TTAB Dismisses "GREAT SEATS" 2(d) Opposition Due to Failure to Prove Priority
A long-running battle over registration of the mark GREAT SEATS, after generating two precedential TTAB decisions (here and here), may have finally reached an end (at least at the Board). The TTAB dismissed this Section 2(d) opposition, involving identical marks for essentially identical services, because opposer failed to prove priority. Great Seats, Inc. v. Great Seats, Ltd., Opposition No. 91189540 (August 12, 2013) [not precedential].
Opposer attempted an end-run around the Board's earlier order refusing to allow opposer to take the testimony of 26 belatedly-identified witnesses, by submitting 23 written statements during its rebuttal case. The Board found the statements to be barred due to the earlier order, and also inadmissible as improper rebuttal.
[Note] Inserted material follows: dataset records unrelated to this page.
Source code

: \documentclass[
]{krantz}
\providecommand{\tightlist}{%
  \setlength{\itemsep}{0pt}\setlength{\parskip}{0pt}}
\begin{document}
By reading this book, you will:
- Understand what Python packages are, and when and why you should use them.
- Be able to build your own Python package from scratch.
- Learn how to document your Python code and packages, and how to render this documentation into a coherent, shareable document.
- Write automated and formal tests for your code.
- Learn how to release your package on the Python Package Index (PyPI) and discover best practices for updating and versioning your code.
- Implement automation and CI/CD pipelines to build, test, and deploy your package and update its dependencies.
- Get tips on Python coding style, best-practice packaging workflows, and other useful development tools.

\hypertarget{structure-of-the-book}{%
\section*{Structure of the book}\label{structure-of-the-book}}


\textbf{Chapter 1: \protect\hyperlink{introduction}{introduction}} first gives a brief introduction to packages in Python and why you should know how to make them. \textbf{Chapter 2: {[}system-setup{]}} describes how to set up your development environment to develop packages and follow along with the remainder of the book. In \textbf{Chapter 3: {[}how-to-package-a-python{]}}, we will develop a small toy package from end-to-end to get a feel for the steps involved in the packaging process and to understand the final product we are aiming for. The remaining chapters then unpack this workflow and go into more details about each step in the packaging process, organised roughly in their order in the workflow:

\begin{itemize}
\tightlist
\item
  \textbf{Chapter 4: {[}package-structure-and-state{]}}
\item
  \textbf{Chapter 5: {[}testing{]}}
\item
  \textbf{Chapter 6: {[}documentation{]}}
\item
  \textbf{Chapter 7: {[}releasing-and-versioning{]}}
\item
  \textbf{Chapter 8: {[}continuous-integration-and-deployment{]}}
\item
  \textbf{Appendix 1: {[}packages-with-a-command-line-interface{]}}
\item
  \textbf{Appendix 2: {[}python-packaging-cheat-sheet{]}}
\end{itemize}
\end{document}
On the key issue of priority, opposer relied on common law use of GREAT SEATS, as well as use analogous to trademark use. The Board deemed the mark GREAT SEATS to be merely descriptive (i.e., not inherently distinctive) of the parties' ticketing services, and so opposer had to show when the mark acquired distinctiveness as a source indicator for its services. Opposer established use as a service mark as of 1995, but attempted to show prior use analogous to trademark use, claiming that "Great Seats" was the nickname of its Danny Matta, the founding principle of opposer. However, there was no documentation showing use of GREAT SEATS prior to 1995, nor was there evidence that "a clear or widespread association exists between 'Great Seats' and opposer or Mr. Matta in the minds of the purchasing or potential purchasing public prior to opposer's first use of GREAT SEATS as a trademark in 1995." As to the nickname, the evidence was insufficient to show that there was anything more than a "de minimis public association of the term with the services offered by Mr. Matta."
Applicant submitted testimony and evidence (including 36 form statements from customers) showing first use on August 1, 1992, and acquired distinctiveness as early as 1993 or 1994.
Because opposer failed to prove priority, the Board dismissed the Section 2(d) claim.
Opposer also argued that during prosecution of its application, applicant made an insufficient showing under Section 2(f) to warrant approval of the application for publication. The Board pointed out, however, that these allegations address an ex parte examination issue that is not a proper ground for relief in an inter partes proceeding. "It would be manifestly unfair to penalize applicant for non-compliance with a requirement that was never made by an Examining Attorney."
In any event, applicant submitted evidence of acquired distinctiveness in this proceeding and opposer did not challenge its sufficiency.